• _Work to complete_: From the data below, return the exact lines starting at the line containing "### Counter Widget" and ending at the line containing "### Bootstrap Theme", both included, and nothing else.

= = =

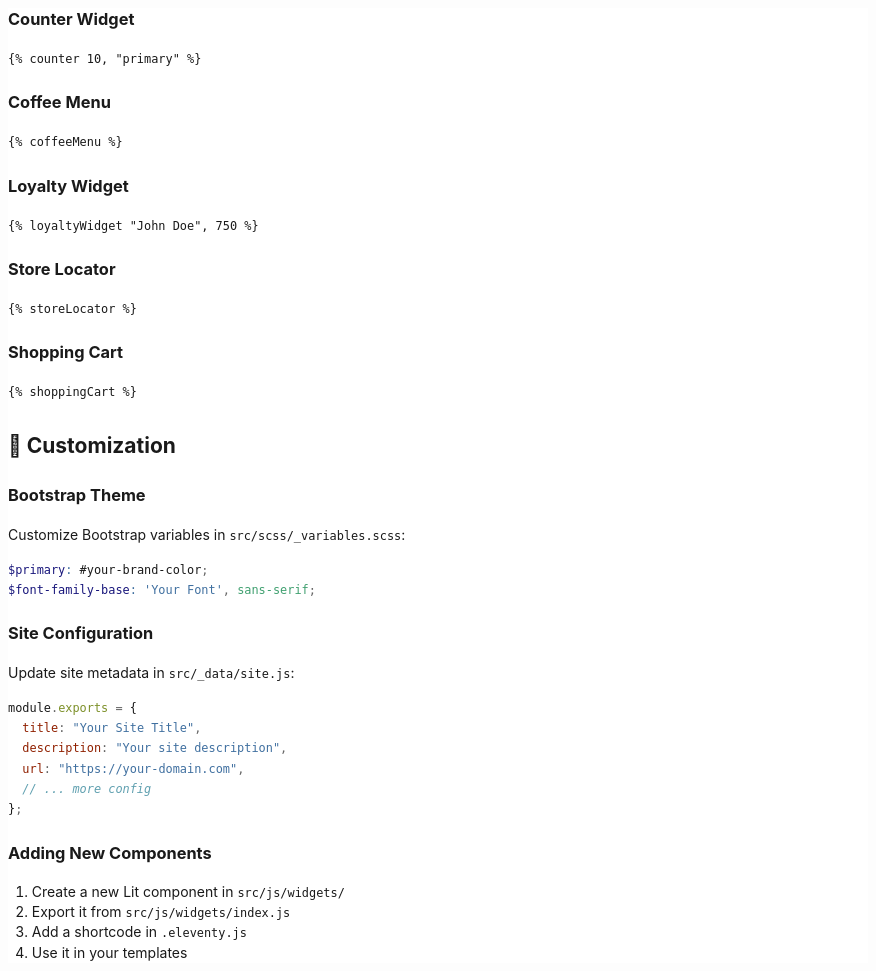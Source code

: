 ### Counter Widget
```html
{% counter 10, "primary" %}
```

### Coffee Menu
```html
{% coffeeMenu %}
```

### Loyalty Widget  
```html
{% loyaltyWidget "John Doe", 750 %}
```

### Store Locator
```html
{% storeLocator %}
```

### Shopping Cart
```html
{% shoppingCart %}
```

## 🎨 Customization

### Bootstrap Theme
Customize Bootstrap variables in `src/scss/_variables.scss`:

```scss
$primary: #your-brand-color;
$font-family-base: 'Your Font', sans-serif;
```

### Site Configuration
Update site metadata in `src/_data/site.js`:

```javascript
module.exports = {
  title: "Your Site Title",
  description: "Your site description",
  url: "https://your-domain.com",
  // ... more config
};
```

### Adding New Components
1. Create a new Lit component in `src/js/widgets/`
2. Export it from `src/js/widgets/index.js`
3. Add a shortcode in `.eleventy.js`
4. Use it in your templates
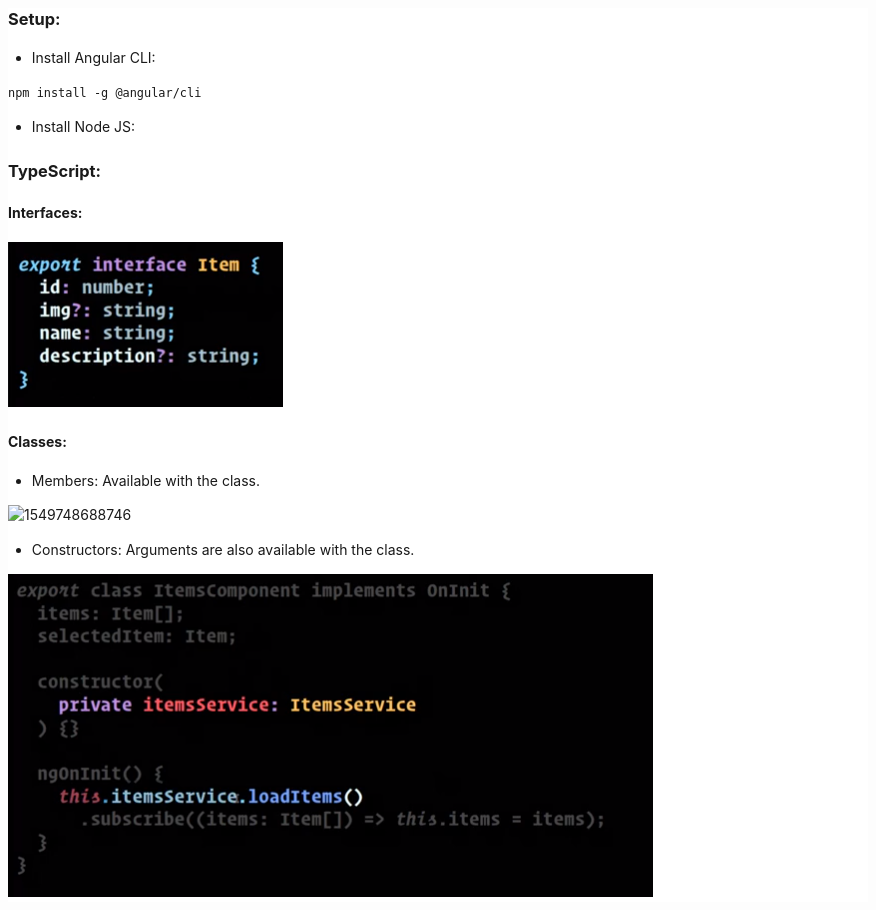

### Setup:

- Install Angular CLI:

```shell
npm install -g @angular/cli
```

- Install Node JS:

```

```







### TypeScript:

#### Interfaces:

![1549748584126](imgs/1549748584126.png)

#### Classes:

- Members: Available with the class.

![1549748688746](../../../../../.config/Typora/typora-user-images/1549748688746.png)

- Constructors: Arguments are also available with the class.

![1549748735975](imgs/1549748735975.png)
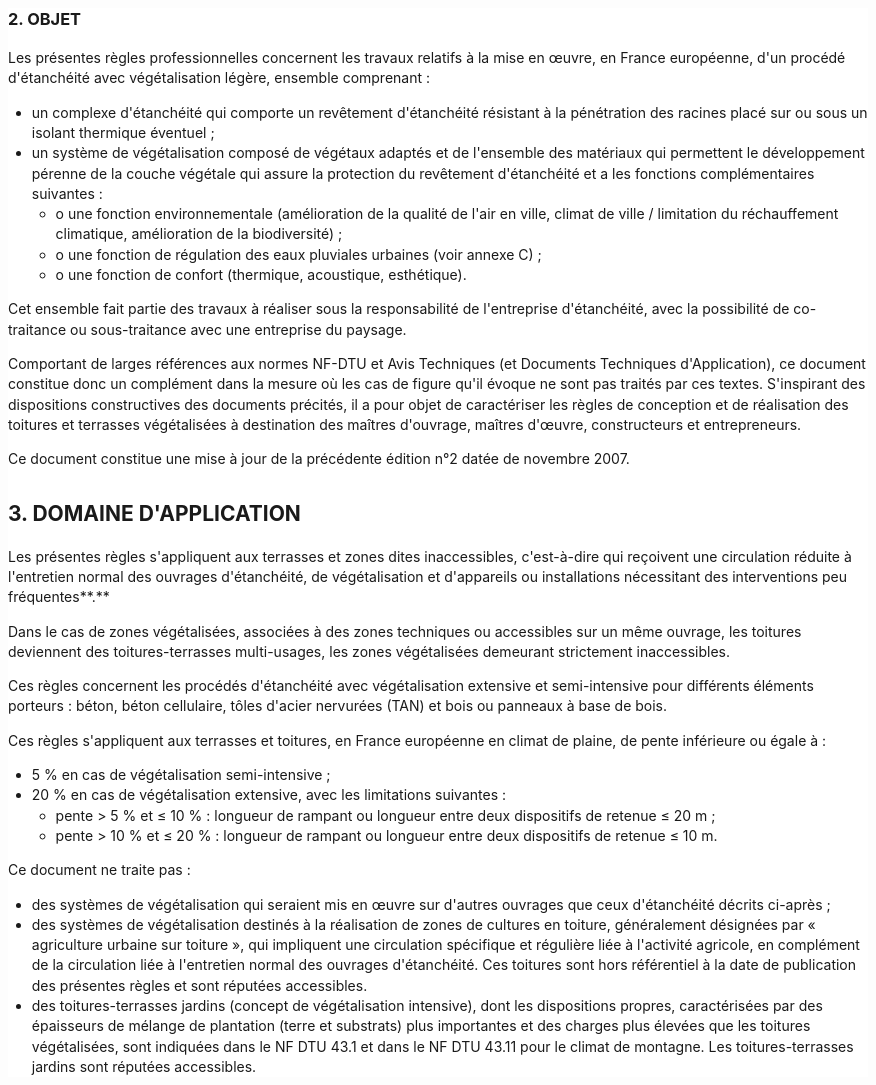 ### <span id="page-8-1"></span>**2. OBJET**

Les présentes règles professionnelles concernent les travaux relatifs à la mise en œuvre, en France européenne, d'un procédé d'étanchéité avec végétalisation légère, ensemble comprenant :

- un complexe d'étanchéité qui comporte un revêtement d'étanchéité résistant à la pénétration des racines placé sur ou sous un isolant thermique éventuel ;
- un système de végétalisation composé de végétaux adaptés et de l'ensemble des matériaux qui permettent le développement pérenne de la couche végétale qui assure la protection du revêtement d'étanchéité et a les fonctions complémentaires suivantes :
	- o une fonction environnementale (amélioration de la qualité de l'air en ville, climat de ville / limitation du réchauffement climatique, amélioration de la biodiversité) ;
	- o une fonction de régulation des eaux pluviales urbaines (voir annexe C) ;
	- o une fonction de confort (thermique, acoustique, esthétique).

Cet ensemble fait partie des travaux à réaliser sous la responsabilité de l'entreprise d'étanchéité, avec la possibilité de co-traitance ou sous-traitance avec une entreprise du paysage.

Comportant de larges références aux normes NF-DTU et Avis Techniques (et Documents Techniques d'Application), ce document constitue donc un complément dans la mesure où les cas de figure qu'il évoque ne sont pas traités par ces textes. S'inspirant des dispositions constructives des documents précités, il a pour objet de caractériser les règles de conception et de réalisation des toitures et terrasses végétalisées à destination des maîtres d'ouvrage, maîtres d'œuvre, constructeurs et entrepreneurs.

Ce document constitue une mise à jour de la précédente édition n°2 datée de novembre 2007.

## <span id="page-9-0"></span>**3. DOMAINE D'APPLICATION**

Les présentes règles s'appliquent aux terrasses et zones dites inaccessibles, c'est-à-dire qui reçoivent une circulation réduite à l'entretien normal des ouvrages d'étanchéité, de végétalisation et d'appareils ou installations nécessitant des interventions peu fréquentes**.** 

Dans le cas de zones végétalisées, associées à des zones techniques ou accessibles sur un même ouvrage, les toitures deviennent des toitures-terrasses multi-usages, les zones végétalisées demeurant strictement inaccessibles.

Ces règles concernent les procédés d'étanchéité avec végétalisation extensive et semi-intensive pour différents éléments porteurs : béton, béton cellulaire, tôles d'acier nervurées (TAN) et bois ou panneaux à base de bois.

Ces règles s'appliquent aux terrasses et toitures, en France européenne en climat de plaine, de pente inférieure ou égale à :

- 5 % en cas de végétalisation semi-intensive ;
- 20 % en cas de végétalisation extensive, avec les limitations suivantes :
	- pente > 5 % et ≤ 10 % : longueur de rampant ou longueur entre deux dispositifs de retenue ≤ 20 m ;
	- pente > 10 % et ≤ 20 % : longueur de rampant ou longueur entre deux dispositifs de retenue ≤ 10 m.

Ce document ne traite pas :

- des systèmes de végétalisation qui seraient mis en œuvre sur d'autres ouvrages que ceux d'étanchéité décrits ci-après ;
- des systèmes de végétalisation destinés à la réalisation de zones de cultures en toiture, généralement désignées par « agriculture urbaine sur toiture », qui impliquent une circulation spécifique et régulière liée à l'activité agricole, en complément de la circulation liée à l'entretien normal des ouvrages d'étanchéité. Ces toitures sont hors référentiel à la date de publication des présentes règles et sont réputées accessibles.
- des toitures-terrasses jardins (concept de végétalisation intensive), dont les dispositions propres, caractérisées par des épaisseurs de mélange de plantation (terre et substrats) plus importantes et des charges plus élevées que les toitures végétalisées, sont indiquées dans le NF DTU 43.1 et dans le NF DTU 43.11 pour le climat de montagne. Les toitures-terrasses jardins sont réputées accessibles.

= = =

• _Response area_:
: ### Counter Widget
```html
{% counter 10, "primary" %}
```

### Coffee Menu
```html
{% coffeeMenu %}
```

### Loyalty Widget  
```html
{% loyaltyWidget "John Doe", 750 %}
```

### Store Locator
```html
{% storeLocator %}
```

### Shopping Cart
```html
{% shoppingCart %}
```

## 🎨 Customization

### Bootstrap Theme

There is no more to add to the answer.